Rendered images with source text
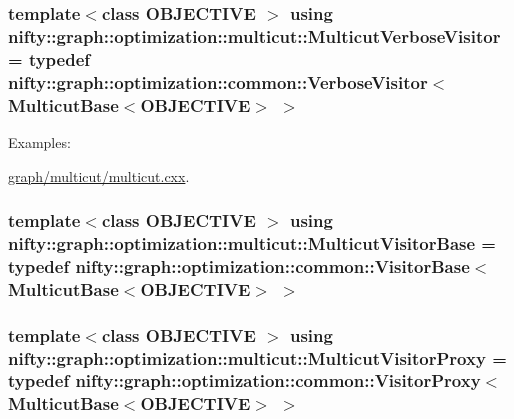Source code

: \subsubsection[{Multicut\+Verbose\+Visitor}]{\setlength{\rightskip}{0pt plus 5cm}template$<$class O\+B\+J\+E\+C\+T\+I\+V\+E $>$ using {\bf nifty\+::graph\+::optimization\+::multicut\+::\+Multicut\+Verbose\+Visitor} = typedef {\bf nifty\+::graph\+::optimization\+::common\+::\+Verbose\+Visitor}$<$ {\bf Multicut\+Base}$<$O\+B\+J\+E\+C\+T\+I\+V\+E$>$ $>$}\label{namespacenifty_1_1graph_1_1optimization_1_1multicut_a071c9020e064373e9c11465fbe1870f9}
\begin{Desc}
\item[Examples\+: ]\par
\hyperlink{graph_2multicut_2multicut_8cxx-example}{graph/multicut/multicut.\+cxx}.\end{Desc}
\hypertarget{namespacenifty_1_1graph_1_1optimization_1_1multicut_ac347ba5e0f64a15fd2ad835dfc727b2b}{}
\subsubsection[{Multicut\+Visitor\+Base}]{\setlength{\rightskip}{0pt plus 5cm}template$<$class O\+B\+J\+E\+C\+T\+I\+V\+E $>$ using {\bf nifty\+::graph\+::optimization\+::multicut\+::\+Multicut\+Visitor\+Base} = typedef {\bf nifty\+::graph\+::optimization\+::common\+::\+Visitor\+Base}$<$ {\bf Multicut\+Base}$<$O\+B\+J\+E\+C\+T\+I\+V\+E$>$ $>$}\label{namespacenifty_1_1graph_1_1optimization_1_1multicut_ac347ba5e0f64a15fd2ad835dfc727b2b}
\hypertarget{namespacenifty_1_1graph_1_1optimization_1_1multicut_a555d6507d0e1cd8784e707a184448412}{}
\subsubsection[{Multicut\+Visitor\+Proxy}]{\setlength{\rightskip}{0pt plus 5cm}template$<$class O\+B\+J\+E\+C\+T\+I\+V\+E $>$ using {\bf nifty\+::graph\+::optimization\+::multicut\+::\+Multicut\+Visitor\+Proxy} = typedef {\bf nifty\+::graph\+::optimization\+::common\+::\+Visitor\+Proxy}$<$ {\bf Multicut\+Base}$<$O\+B\+J\+E\+C\+T\+I\+V\+E$>$ $>$}\label{namespacenifty_1_1graph_1_1optimization_1_1multicut_a555d6507d0e1cd8784e707a184448412}
\hypertarget{namespacenifty_1_1graph_1_1optimization_1_1multicut_a042a3be071d462ac11c49605edba1700}{}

§ Task prompt
In the records above, find each line that holds the word "hypertarget"; copy all such lines.

§ Result of this exercise
\hypertarget{namespacenifty_1_1graph_1_1optimization_1_1multicut_ac347ba5e0f64a15fd2ad835dfc727b2b}{}
\hypertarget{namespacenifty_1_1graph_1_1optimization_1_1multicut_a555d6507d0e1cd8784e707a184448412}{}
\hypertarget{namespacenifty_1_1graph_1_1optimization_1_1multicut_a042a3be071d462ac11c49605edba1700}{}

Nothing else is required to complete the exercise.